Exercise details:
Copy out all the lines of the data that hold the word "genuine".

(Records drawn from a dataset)

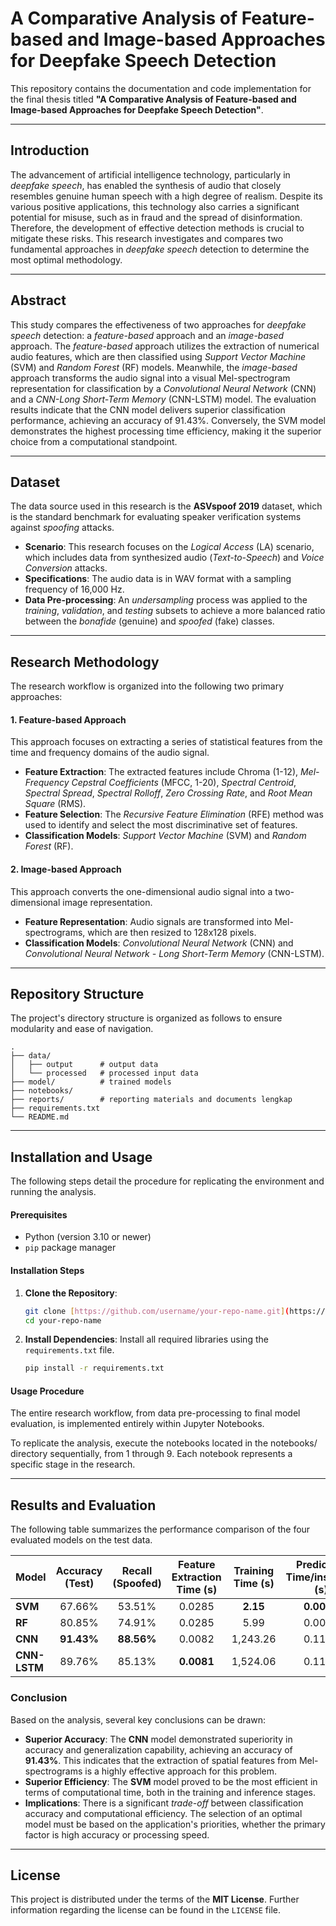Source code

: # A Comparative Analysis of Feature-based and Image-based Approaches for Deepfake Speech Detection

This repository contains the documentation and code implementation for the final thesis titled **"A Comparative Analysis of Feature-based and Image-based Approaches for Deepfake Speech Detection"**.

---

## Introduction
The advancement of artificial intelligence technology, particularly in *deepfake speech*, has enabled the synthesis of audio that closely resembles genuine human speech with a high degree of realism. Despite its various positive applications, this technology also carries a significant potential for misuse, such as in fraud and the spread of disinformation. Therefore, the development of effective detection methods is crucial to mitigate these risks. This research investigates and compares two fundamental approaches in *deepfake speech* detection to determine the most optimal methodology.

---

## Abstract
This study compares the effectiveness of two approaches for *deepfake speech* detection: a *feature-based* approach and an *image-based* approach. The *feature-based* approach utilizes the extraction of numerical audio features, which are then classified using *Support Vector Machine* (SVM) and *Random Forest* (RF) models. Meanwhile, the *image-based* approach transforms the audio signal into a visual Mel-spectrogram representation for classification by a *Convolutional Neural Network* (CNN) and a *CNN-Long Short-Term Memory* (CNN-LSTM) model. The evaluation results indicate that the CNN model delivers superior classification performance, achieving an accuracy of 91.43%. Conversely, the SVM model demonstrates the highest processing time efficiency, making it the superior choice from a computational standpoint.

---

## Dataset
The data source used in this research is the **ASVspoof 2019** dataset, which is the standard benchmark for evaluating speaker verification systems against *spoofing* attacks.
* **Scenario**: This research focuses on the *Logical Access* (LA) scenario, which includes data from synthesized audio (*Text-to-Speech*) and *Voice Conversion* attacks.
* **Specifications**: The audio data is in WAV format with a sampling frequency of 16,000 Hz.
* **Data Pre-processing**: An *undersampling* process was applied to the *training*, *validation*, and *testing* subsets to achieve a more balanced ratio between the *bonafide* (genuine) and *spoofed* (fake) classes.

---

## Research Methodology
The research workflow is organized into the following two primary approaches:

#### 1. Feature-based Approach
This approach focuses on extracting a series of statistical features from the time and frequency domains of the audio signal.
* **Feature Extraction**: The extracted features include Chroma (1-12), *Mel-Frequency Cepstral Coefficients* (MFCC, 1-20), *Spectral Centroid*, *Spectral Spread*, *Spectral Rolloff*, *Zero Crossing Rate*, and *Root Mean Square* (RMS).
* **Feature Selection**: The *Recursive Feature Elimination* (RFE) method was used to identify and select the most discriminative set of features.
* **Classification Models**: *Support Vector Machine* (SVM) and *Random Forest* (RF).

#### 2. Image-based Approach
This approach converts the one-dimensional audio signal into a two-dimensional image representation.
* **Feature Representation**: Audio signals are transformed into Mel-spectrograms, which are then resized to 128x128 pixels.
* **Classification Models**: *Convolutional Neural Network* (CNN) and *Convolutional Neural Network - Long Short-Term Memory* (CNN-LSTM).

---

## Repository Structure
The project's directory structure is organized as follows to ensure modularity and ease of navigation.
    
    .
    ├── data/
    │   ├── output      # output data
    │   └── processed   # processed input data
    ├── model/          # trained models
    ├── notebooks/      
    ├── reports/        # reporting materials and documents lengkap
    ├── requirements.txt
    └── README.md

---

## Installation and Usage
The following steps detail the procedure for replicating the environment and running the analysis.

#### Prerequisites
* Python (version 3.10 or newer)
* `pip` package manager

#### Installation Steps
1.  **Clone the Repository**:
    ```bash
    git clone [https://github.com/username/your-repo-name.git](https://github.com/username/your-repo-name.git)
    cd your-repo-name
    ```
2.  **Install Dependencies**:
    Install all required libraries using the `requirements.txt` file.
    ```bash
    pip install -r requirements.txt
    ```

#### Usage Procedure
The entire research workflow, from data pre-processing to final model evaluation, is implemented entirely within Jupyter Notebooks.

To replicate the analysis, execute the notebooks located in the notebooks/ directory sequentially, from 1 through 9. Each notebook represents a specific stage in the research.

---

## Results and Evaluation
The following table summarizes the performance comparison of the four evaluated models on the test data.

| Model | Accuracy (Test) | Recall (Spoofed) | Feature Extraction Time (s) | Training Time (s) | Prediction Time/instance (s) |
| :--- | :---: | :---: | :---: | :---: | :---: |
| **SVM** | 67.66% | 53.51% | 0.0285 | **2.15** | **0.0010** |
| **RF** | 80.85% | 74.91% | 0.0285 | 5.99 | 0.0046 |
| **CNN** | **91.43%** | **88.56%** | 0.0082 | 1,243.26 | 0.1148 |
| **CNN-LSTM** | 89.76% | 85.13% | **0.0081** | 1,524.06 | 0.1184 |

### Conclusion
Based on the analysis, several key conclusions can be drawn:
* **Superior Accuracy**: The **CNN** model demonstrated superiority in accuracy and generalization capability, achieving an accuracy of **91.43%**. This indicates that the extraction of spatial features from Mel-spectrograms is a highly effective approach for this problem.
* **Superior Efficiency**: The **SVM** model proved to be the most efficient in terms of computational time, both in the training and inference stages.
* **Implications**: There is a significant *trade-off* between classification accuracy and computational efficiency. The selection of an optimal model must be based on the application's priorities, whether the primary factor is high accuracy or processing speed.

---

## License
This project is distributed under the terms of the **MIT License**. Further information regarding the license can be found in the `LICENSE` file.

* * *

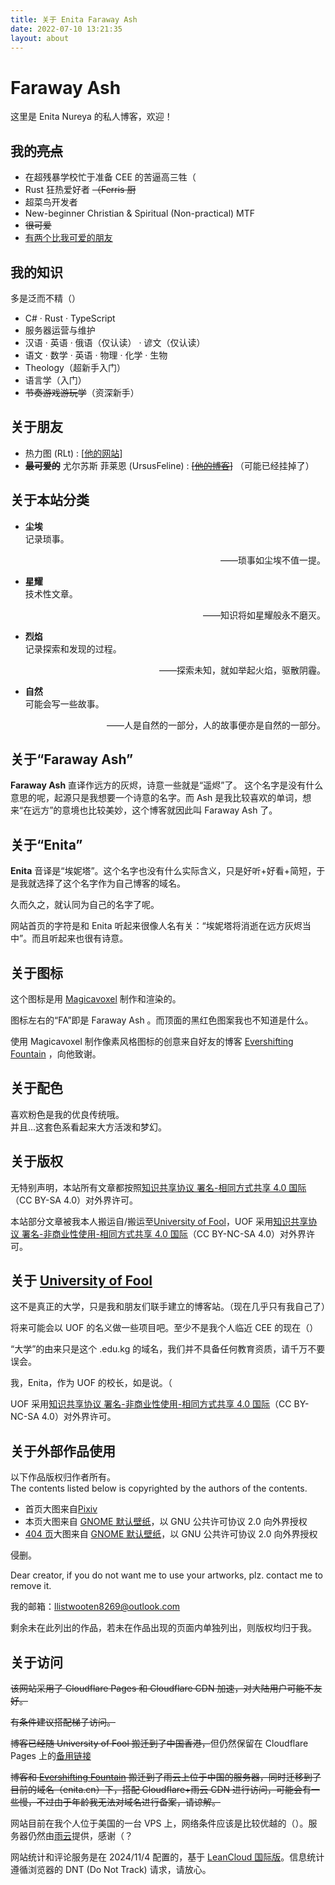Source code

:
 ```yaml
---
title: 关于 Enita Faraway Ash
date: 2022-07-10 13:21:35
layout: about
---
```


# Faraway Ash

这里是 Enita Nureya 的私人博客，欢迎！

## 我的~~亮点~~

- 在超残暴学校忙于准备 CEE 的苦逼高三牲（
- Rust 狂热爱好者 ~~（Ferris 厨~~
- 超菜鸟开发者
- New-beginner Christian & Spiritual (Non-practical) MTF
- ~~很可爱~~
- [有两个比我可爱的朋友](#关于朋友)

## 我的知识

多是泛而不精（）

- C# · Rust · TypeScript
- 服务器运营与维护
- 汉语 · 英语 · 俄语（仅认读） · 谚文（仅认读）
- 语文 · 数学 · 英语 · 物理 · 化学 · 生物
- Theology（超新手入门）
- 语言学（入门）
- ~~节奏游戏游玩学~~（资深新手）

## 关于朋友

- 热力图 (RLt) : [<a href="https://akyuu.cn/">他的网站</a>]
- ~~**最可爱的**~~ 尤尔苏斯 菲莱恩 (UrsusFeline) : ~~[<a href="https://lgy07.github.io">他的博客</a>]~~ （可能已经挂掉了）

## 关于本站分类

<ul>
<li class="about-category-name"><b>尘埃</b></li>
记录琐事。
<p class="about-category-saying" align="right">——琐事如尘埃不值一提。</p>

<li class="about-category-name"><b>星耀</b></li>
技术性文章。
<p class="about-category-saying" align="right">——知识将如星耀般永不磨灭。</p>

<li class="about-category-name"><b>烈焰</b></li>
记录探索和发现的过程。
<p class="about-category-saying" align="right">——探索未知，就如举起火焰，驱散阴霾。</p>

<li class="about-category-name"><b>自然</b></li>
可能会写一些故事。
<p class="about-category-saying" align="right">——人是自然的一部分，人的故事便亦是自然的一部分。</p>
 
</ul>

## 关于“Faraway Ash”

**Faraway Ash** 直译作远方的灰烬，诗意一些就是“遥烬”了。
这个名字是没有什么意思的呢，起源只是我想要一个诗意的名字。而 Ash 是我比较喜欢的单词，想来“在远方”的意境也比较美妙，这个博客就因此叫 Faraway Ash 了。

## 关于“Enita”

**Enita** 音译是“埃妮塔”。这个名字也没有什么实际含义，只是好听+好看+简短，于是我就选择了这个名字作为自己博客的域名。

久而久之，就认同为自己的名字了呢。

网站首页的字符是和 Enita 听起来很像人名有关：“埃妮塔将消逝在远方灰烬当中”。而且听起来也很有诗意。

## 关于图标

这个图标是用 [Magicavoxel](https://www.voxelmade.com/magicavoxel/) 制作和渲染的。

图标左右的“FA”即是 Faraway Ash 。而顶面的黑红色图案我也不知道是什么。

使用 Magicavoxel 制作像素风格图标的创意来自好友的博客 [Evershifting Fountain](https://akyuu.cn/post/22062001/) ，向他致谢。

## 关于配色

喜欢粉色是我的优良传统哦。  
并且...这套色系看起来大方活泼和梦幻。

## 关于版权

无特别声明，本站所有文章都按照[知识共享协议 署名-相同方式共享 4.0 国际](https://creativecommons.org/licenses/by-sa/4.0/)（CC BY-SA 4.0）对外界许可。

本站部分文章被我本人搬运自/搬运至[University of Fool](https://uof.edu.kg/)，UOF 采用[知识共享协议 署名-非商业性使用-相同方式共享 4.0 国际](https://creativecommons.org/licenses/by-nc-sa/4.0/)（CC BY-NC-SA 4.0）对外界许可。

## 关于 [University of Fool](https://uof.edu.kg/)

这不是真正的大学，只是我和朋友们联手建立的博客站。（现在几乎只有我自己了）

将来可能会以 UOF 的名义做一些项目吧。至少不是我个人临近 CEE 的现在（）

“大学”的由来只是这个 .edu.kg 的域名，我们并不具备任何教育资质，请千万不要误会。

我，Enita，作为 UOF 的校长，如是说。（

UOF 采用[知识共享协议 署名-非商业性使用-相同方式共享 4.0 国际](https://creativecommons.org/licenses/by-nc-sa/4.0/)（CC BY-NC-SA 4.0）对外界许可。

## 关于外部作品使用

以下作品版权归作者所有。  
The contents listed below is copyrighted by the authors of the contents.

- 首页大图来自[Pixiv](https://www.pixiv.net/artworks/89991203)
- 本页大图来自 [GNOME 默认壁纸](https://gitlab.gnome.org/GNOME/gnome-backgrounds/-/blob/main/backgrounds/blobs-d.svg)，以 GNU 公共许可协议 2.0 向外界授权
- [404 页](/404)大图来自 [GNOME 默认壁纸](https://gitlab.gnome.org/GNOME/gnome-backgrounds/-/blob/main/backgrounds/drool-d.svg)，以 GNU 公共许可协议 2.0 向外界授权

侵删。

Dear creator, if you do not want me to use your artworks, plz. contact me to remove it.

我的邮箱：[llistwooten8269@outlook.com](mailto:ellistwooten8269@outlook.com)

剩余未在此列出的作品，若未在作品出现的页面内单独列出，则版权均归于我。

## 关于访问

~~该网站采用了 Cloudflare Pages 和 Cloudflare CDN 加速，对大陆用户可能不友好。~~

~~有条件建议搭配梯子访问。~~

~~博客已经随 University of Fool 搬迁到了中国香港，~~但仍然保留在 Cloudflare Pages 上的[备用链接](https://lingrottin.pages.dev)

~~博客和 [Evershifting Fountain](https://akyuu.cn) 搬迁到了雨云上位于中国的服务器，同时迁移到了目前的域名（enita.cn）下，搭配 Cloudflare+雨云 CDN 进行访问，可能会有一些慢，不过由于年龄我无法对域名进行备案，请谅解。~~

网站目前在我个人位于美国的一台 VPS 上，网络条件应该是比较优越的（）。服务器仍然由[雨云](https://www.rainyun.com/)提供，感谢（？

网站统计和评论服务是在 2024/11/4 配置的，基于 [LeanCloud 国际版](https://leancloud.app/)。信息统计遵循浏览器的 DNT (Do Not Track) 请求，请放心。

Worked solution:
The advancement of artificial intelligence technology, particularly in *deepfake speech*, has enabled the synthesis of audio that closely resembles genuine human speech with a high degree of realism. Despite its various positive applications, this technology also carries a significant potential for misuse, such as in fraud and the spread of disinformation. Therefore, the development of effective detection methods is crucial to mitigate these risks. This research investigates and compares two fundamental approaches in *deepfake speech* detection to determine the most optimal methodology.
* **Data Pre-processing**: An *undersampling* process was applied to the *training*, *validation*, and *testing* subsets to achieve a more balanced ratio between the *bonafide* (genuine) and *spoofed* (fake) classes.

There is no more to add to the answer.